== Your objective ==
Copy each line of the records below that has "more" in it.

_ _ _ _ _ _ _

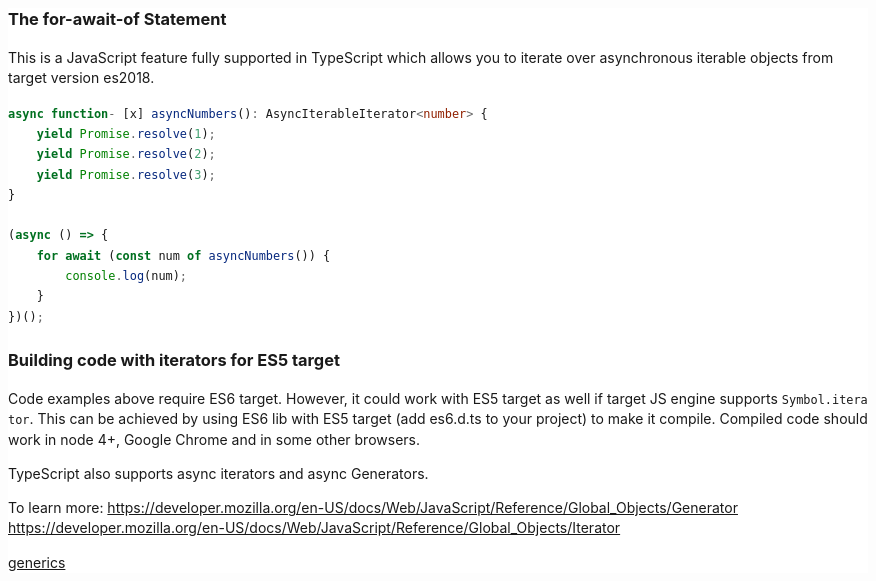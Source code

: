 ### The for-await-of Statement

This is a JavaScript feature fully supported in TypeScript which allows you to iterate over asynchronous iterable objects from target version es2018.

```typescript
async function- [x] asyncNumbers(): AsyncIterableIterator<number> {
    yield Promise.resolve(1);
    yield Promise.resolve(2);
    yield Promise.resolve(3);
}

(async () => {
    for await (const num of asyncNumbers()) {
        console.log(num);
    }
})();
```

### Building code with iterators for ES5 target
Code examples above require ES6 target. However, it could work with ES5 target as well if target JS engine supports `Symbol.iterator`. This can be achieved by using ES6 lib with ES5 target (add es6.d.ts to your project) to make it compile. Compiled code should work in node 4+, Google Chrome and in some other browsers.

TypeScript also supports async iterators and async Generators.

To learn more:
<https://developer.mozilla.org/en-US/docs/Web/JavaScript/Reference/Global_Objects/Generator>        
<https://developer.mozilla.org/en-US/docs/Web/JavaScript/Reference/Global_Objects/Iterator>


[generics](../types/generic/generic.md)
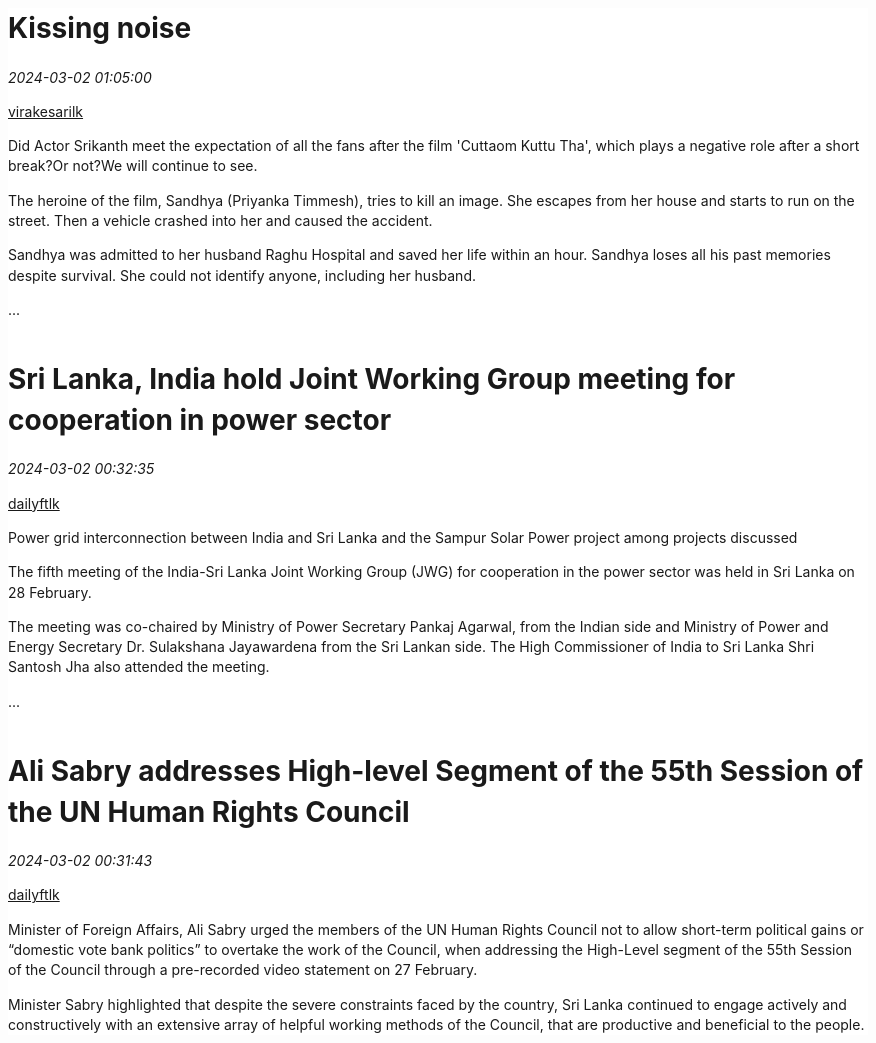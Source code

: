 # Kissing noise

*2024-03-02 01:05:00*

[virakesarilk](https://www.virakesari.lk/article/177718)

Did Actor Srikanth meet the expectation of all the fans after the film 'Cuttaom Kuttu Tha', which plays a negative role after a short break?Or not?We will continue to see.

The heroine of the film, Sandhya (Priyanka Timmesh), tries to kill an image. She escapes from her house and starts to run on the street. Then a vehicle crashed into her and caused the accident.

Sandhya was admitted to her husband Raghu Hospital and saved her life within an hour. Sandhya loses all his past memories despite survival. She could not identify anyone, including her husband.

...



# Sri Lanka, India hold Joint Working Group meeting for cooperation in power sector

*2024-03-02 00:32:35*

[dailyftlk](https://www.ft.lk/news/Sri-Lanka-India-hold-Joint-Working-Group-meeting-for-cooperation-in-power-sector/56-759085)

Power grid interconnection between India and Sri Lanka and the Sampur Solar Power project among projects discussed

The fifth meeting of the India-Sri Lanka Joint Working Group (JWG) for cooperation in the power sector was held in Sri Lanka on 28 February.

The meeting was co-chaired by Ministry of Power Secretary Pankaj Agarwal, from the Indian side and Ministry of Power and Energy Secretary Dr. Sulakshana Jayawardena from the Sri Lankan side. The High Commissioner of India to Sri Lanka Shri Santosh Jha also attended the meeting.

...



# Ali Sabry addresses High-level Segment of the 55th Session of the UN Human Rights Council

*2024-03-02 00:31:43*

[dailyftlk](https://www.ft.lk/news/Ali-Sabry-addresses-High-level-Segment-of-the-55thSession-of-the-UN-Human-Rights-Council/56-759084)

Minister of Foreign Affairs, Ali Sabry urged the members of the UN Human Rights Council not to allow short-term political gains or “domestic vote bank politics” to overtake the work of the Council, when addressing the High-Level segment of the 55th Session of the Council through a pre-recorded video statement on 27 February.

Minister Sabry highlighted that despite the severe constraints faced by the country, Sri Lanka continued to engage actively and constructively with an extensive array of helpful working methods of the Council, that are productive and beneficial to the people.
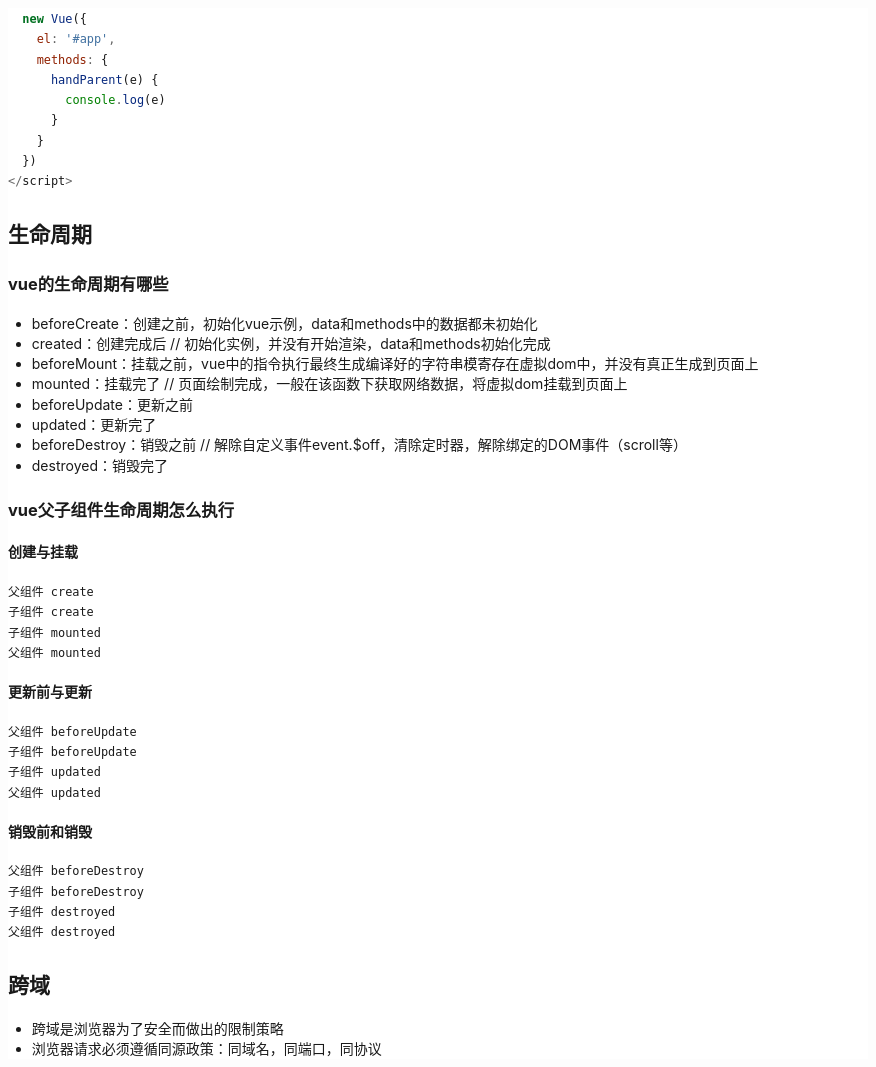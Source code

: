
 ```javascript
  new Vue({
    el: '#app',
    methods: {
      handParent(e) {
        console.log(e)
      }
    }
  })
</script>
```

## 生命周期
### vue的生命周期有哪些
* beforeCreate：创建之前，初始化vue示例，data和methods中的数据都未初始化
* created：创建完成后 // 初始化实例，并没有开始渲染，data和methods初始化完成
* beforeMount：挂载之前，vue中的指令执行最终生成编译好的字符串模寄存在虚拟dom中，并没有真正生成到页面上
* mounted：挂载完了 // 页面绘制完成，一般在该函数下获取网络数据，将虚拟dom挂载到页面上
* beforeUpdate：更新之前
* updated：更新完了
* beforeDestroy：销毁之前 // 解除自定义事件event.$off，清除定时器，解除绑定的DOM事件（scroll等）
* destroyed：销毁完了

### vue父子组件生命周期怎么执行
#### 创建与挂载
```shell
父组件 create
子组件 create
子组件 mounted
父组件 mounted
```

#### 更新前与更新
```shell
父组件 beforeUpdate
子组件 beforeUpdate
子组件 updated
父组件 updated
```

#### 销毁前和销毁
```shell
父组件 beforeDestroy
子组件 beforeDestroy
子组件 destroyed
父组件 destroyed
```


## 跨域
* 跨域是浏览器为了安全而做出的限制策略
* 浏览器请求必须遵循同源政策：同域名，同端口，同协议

_ _ _ _ _ _ _

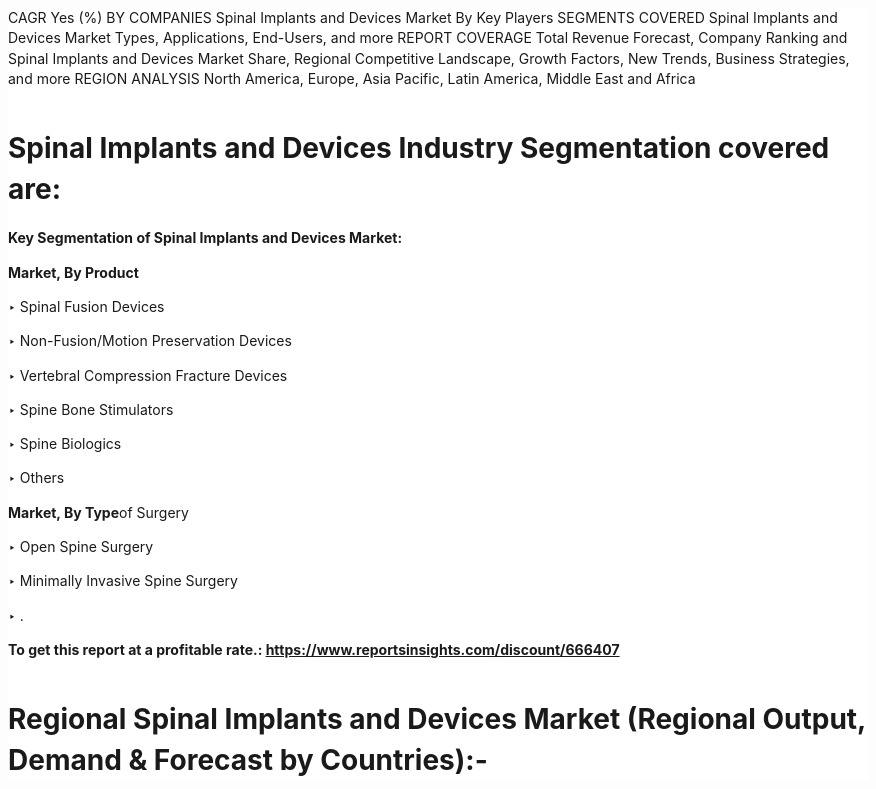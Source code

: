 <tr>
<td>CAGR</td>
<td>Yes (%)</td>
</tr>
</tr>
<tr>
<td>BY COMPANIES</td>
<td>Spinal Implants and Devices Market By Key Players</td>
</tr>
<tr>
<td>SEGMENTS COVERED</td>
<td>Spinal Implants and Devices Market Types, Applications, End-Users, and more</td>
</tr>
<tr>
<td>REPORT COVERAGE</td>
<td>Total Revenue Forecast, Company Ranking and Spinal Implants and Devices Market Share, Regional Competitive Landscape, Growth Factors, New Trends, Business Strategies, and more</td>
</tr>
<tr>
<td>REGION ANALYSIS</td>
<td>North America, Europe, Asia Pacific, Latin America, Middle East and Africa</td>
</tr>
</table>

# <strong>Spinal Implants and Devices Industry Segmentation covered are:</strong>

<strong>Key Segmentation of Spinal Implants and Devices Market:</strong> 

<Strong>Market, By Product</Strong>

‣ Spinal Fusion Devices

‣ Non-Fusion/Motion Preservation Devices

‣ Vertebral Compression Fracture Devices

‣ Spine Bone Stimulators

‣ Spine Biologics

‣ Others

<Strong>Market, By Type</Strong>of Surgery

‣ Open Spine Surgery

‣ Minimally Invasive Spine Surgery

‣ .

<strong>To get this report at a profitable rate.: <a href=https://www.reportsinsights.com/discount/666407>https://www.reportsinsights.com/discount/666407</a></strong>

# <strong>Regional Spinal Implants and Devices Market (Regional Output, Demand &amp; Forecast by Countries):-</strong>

_ _ _ _ _ _ _

== Result of this exercise ==
To learn more:
<td>Spinal Implants and Devices Market Types, Applications, End-Users, and more</td>
<td>Total Revenue Forecast, Company Ranking and Spinal Implants and Devices Market Share, Regional Competitive Landscape, Growth Factors, New Trends, Business Strategies, and more</td>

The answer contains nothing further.